Commissioner J. T. Surles agreed.
“We passed the resolution in February to get the rate locked in,” Surles said. “I don’t know who dropped the ball, but it appears that someone did.”
Mustian offered that the delay had been caused by a combination of factors. One, he said, had had to do with waiting for the county’s audit for the 2020-21 fiscal year to be submitted. The other, he said, was that the rating agencies were running behind in their assessments because of a backlog of work.
No one, however, could say when the audit had been submitted, as neither Reams nor the auditor, CPA Chris Moran, were present in the room or via Zoom.
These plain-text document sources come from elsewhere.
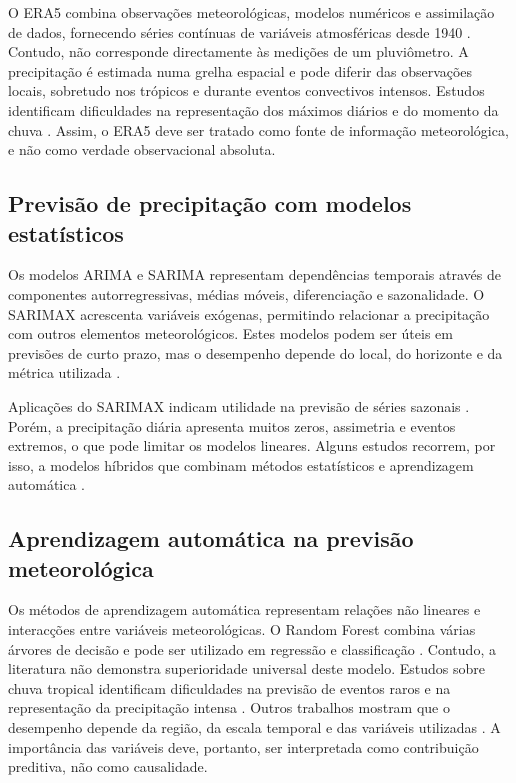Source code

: \documentclass[9pt,twocolumn,twoside,english,portuguese]{opticajnl}
\begin{document}
O ERA5 combina observações meteorológicas, modelos numéricos e assimilação de
dados, fornecendo séries contínuas de variáveis atmosféricas desde 1940
\cite{Hersbach2020ERA5}. Contudo, não corresponde directamente às medições de
um pluviômetro. A precipitação é estimada numa grelha espacial e pode diferir
das observações locais, sobretudo nos trópicos e durante eventos convectivos
intensos. Estudos identificam dificuldades na representação dos máximos
diários e do momento da chuva \cite{Lavers2022ERA5precipitation,terblanche2022era5}.
Assim, o ERA5 deve ser tratado como fonte de informação meteorológica, e não
como verdade observacional absoluta.

\subsection{Previsão de precipitação com modelos estatísticos}

Os modelos ARIMA e SARIMA representam dependências temporais através de
componentes autorregressivas, médias móveis, diferenciação e sazonalidade. O
SARIMAX acrescenta variáveis exógenas, permitindo relacionar a precipitação
com outros elementos meteorológicos. Estes modelos podem ser úteis em
previsões de curto prazo, mas o desempenho depende do local, do horizonte e
da métrica utilizada \cite{Lai2020arima}.

Aplicações do SARIMAX indicam utilidade na previsão de séries sazonais
\cite{mulla2024sarimax}. Porém, a precipitação diária apresenta muitos zeros,
assimetria e eventos extremos, o que pode limitar os modelos lineares.
Alguns estudos recorrem, por isso, a modelos híbridos que combinam métodos
estatísticos e aprendizagem automática \cite{unnikrishnan2020hybrid}.

\subsection{Aprendizagem automática na previsão meteorológica}

Os métodos de aprendizagem automática representam relações não lineares e
interacções entre variáveis meteorológicas. O Random Forest combina várias
árvores de decisão e pode ser utilizado em regressão e classificação
\cite{Breiman2001RF}. Contudo, a literatura não demonstra superioridade
universal deste modelo. Estudos sobre chuva tropical identificam dificuldades
na previsão de eventos raros e na representação da precipitação intensa
\cite{Wang2021TropicalRainfall}. Outros trabalhos mostram que o desempenho
depende da região, da escala temporal e das variáveis utilizadas
\cite{Grazzini2024PrecipitationExtremes}. A importância das variáveis deve,
portanto, ser interpretada como contribuição preditiva, não como causalidade.
\end{document}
Commissioner Chris Tuten and Walker pressed for answers.
“I want to know who didn’t turn the audit in on time,” Tuten said.
“We need to find out what’s going on,” Walker said. “We’re looking to pay $30,000 a year extra because of a late audit.”
County Attorney Scott Shirley offered that Walker’s was a reasonable conclusion, adding that the date that the audit had been submitted should be easily knowable.
He noted that when audits were completed and approved, copies were submitted not only to the board members, but the report also was filed in a big data bank with the Securities and Exchange Commission (SEC).
“All the bond rating agencies have access to this data bank and all the financial advisors can also access the data base to determine the liquidity of access and whether Jefferson County is a good financial risk,” he said. “That’s why it’s filed there. So the date that it was filed should be a known date. I don’t know when that date was. But it should have been a date last fall.”
Mustian offered the commissioners several options. One, he said, the commission could table the matter and make a decision at a later meeting when they had all the necessary information on the gas tax revenues. He cautioned, however, that the delay could lead to higher interest rates.
Two, he said, the commission could sign off on the resolution with the caveat that it wouldn’t be sent forward until the chairperson or a board-designated individual was satisfied that the necessary information had been provided.
Three, he said, the commission could call a special meeting as soon as possible to get the necessary information and make the decision.
“Time is of the essence,” Mustian emphasized.
The board chose the latter option, with instructions to Shirley to find out in the interim when the audit had been submitted.
It was also Walker’s suggestion that Moran should be present at the special meeting, as the latter could best answer questions about the audit.
Walker, however, wasn’t done with the issue. Toward the end of the meeting, he raised it again.
“It seems that every week we come up here and we find that somebody hasn’t done what they needed to do and it puts us in a bind,” he said. “And sometimes, we find they’re lying. It seems that we need to have some kind of way that people are held responsible. I don’t know if we should impose a fine. But we can’t continue to have these kinds of issues. Every time we have a meeting, it’s something financial that we didn’t see coming.”
“It shouldn’t happen like that,” Walker continued. “If people have been in a position long enough, they should know what the rules are. We need to do everything within our power to find out who’s responsible for this mess.”
The foregoing meeting, Walker said, had been a perfect example of what he was talking about.
“I had no idea that this thing tonight was taking place,” he said. “We should have been notified somewhere along the line instead of waiting two months after the fact to find out it’s going to cost us $30,000 more a year. We need to find out who is responsible for this.”